This pine has been reprimanded over the years to conform to the elements where it lives. Branching short and stiff, trunk curved and needles clinging as if refusing to fall to the floor below littered with evidence of life gone on before.

An intimate part of the human race is connected to the existence of trees. We track our lineage with a “Family Tree.” We reference our health and well-being with the “Tree of Life” and the very first man and woman on earth ate the forbidden fruit from the “Tree of Knowledge” in the Garden of Eden.

Trees are a mark of history. We look at the number of rings to determine the age of a tree. We look at the characteristics of the rings, such as how thick or thin they are, their color and other attributes to determine the types of years that have affected the growth of the trees and other living organisms. We can see drought, earthquakes, forest fires, fast or slow growth, pressure points from another tree, damage from construction and so forth reflected in the historical replication of the rings. They even clean the air and water for us without as much as a rustle. There are songs written about them, people and treasure buried near them and a cherry tree has even led the juvenile tirades of a President.
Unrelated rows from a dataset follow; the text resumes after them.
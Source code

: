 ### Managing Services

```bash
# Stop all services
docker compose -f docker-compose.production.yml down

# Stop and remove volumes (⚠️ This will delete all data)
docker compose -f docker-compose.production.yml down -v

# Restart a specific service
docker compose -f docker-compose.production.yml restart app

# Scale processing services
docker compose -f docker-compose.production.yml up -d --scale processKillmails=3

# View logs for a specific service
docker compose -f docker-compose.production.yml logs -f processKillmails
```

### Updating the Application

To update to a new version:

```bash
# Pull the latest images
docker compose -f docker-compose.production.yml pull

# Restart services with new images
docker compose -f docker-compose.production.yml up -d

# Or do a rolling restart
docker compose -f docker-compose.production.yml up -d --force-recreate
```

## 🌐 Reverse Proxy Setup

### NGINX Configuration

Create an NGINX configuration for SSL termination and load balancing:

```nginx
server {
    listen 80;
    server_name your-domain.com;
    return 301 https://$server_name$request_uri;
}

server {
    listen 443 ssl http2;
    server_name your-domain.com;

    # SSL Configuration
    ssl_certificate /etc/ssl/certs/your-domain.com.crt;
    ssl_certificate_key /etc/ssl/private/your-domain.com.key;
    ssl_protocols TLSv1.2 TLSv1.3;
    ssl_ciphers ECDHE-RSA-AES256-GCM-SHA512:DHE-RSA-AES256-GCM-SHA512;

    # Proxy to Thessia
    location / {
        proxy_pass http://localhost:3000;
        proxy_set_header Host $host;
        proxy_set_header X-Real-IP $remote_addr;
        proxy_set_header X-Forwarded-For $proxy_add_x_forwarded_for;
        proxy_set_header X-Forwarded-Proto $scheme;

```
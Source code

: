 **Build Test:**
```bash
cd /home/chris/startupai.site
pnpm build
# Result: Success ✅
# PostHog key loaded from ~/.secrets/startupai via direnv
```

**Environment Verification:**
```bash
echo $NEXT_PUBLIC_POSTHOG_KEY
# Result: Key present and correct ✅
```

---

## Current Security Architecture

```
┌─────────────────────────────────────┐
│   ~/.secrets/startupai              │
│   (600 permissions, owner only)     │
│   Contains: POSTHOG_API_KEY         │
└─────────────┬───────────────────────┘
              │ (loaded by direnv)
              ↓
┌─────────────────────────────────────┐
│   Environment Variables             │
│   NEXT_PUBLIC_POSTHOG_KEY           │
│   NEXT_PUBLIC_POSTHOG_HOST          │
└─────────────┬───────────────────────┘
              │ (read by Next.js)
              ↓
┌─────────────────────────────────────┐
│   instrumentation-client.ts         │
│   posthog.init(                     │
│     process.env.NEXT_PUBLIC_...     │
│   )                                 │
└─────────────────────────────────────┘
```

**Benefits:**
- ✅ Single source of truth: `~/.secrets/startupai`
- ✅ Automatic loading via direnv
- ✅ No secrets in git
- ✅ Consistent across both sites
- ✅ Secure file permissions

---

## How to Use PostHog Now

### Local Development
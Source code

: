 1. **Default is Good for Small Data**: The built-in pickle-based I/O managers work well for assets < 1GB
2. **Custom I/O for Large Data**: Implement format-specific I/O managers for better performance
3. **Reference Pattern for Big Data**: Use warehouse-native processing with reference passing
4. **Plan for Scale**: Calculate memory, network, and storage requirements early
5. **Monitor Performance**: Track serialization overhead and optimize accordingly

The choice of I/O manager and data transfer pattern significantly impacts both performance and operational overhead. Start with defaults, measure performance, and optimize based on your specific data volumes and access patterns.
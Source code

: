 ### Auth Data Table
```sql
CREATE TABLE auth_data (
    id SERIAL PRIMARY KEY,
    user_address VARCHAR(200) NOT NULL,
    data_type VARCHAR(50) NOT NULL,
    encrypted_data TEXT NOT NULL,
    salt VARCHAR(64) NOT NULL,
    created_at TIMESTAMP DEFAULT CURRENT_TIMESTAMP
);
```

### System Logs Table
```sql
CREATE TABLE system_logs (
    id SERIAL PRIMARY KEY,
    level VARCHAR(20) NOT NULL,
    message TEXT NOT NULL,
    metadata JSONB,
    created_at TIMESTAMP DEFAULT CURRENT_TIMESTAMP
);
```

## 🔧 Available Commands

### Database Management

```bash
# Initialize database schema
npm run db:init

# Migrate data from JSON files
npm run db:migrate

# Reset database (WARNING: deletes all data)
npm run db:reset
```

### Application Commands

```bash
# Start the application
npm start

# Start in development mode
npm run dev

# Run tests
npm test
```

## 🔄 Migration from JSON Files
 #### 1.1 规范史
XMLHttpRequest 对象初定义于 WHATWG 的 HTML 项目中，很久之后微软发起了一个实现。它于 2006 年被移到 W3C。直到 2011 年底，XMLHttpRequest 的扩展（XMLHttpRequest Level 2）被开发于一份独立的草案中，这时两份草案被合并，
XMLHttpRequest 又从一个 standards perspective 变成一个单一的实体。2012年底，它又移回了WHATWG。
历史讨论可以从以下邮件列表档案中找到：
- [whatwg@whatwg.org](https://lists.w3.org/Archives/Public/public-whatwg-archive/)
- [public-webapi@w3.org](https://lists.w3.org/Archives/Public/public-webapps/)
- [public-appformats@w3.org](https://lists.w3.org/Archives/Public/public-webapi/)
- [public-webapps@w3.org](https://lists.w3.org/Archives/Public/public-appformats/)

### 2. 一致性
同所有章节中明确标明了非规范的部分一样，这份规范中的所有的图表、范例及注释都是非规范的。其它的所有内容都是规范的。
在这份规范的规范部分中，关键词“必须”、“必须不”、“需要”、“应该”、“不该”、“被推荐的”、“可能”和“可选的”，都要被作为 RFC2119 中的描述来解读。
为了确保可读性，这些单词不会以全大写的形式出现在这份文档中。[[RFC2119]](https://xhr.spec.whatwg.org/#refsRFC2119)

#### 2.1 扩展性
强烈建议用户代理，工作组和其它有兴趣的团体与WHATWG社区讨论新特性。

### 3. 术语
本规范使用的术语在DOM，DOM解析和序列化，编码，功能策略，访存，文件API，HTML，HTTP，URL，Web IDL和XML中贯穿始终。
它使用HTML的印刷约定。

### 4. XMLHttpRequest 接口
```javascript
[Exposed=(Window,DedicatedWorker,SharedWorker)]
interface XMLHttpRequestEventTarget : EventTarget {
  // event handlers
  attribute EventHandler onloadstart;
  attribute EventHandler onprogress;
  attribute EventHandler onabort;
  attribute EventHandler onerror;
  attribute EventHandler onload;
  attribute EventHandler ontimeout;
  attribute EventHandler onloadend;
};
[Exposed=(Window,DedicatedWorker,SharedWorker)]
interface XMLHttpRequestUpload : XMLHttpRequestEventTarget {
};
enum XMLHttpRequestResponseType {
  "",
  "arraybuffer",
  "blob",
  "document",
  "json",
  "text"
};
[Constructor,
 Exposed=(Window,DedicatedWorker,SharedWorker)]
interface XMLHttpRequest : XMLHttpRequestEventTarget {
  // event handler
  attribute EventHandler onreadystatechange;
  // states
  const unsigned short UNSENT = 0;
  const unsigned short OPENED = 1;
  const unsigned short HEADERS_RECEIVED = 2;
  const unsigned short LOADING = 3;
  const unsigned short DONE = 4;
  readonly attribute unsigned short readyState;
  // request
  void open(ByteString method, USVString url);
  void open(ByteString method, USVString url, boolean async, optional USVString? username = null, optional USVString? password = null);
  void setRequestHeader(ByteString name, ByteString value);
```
The installation of trees in the landscape gives height, color, food, shelter, sometimes fragrance, structure, shade, a cooling effect for our homes, a place to hang a swing and a sense of permanence. Some people plant trees to mark an anniversary, or a holiday, or even the birth of a child and it is done as a ritual as well as an act of hope that generations to come will know the “specialness” of that particular tree. When we are looking to plant a tree we should look at it as a permanent structure and make the best choice for that particular variety.

What gives us the right to take for granted the growth and future of one of these magnificent creations? I am always dismayed when someone refuses to acknowledge the proper way to add a tree to their landscape and instead gives an indifferent shrug and says, “It won’t be my problem! Let the next guy worry about it.” So, let’s look at some key points for choosing the right tree for the right location.


How much room is there for a tree? Know the height and width.

Does anything interfere with the installation of a tree? Look for potential issues with power lines, septic systems, foundations, sidewalks, driveways and other trees.

Ask yourself “What do I want a tree for?” Is it for food, a wind break, shade, decoration, flowers or structure?

Ask yourself “What type of growing area do I have for a tree?” For example, is the area boggy, dry, rocky, clay, loam, sheltered, exposed, sunny, shady, windy?

This oak is beautiful in any season, but without the leaves there is clear evidence that it has been maintained intelligently through the years. This tree was lovingly developed around without interrupting its existence.


Do some research. Go and look at the tree you think you want to install in a proper application so you have a good grasp on what this tree will grow up to be. It is difficult to look at a 10 gallon tree at a garden center and picture it 25 feet tall and 20 feet wide. A great place to look at trees as they mature would be an arboretum. They place trees in locations that are nurturing and that allow that tree to grow into what it is supposed to be. Often they have planted them several years previously and it will give you a great idea what that tree will look like in 25 or 30 years. The research will also help you decide exactly what variety of tree you want so you won’t deviate from your choice unless the alternative is comparable.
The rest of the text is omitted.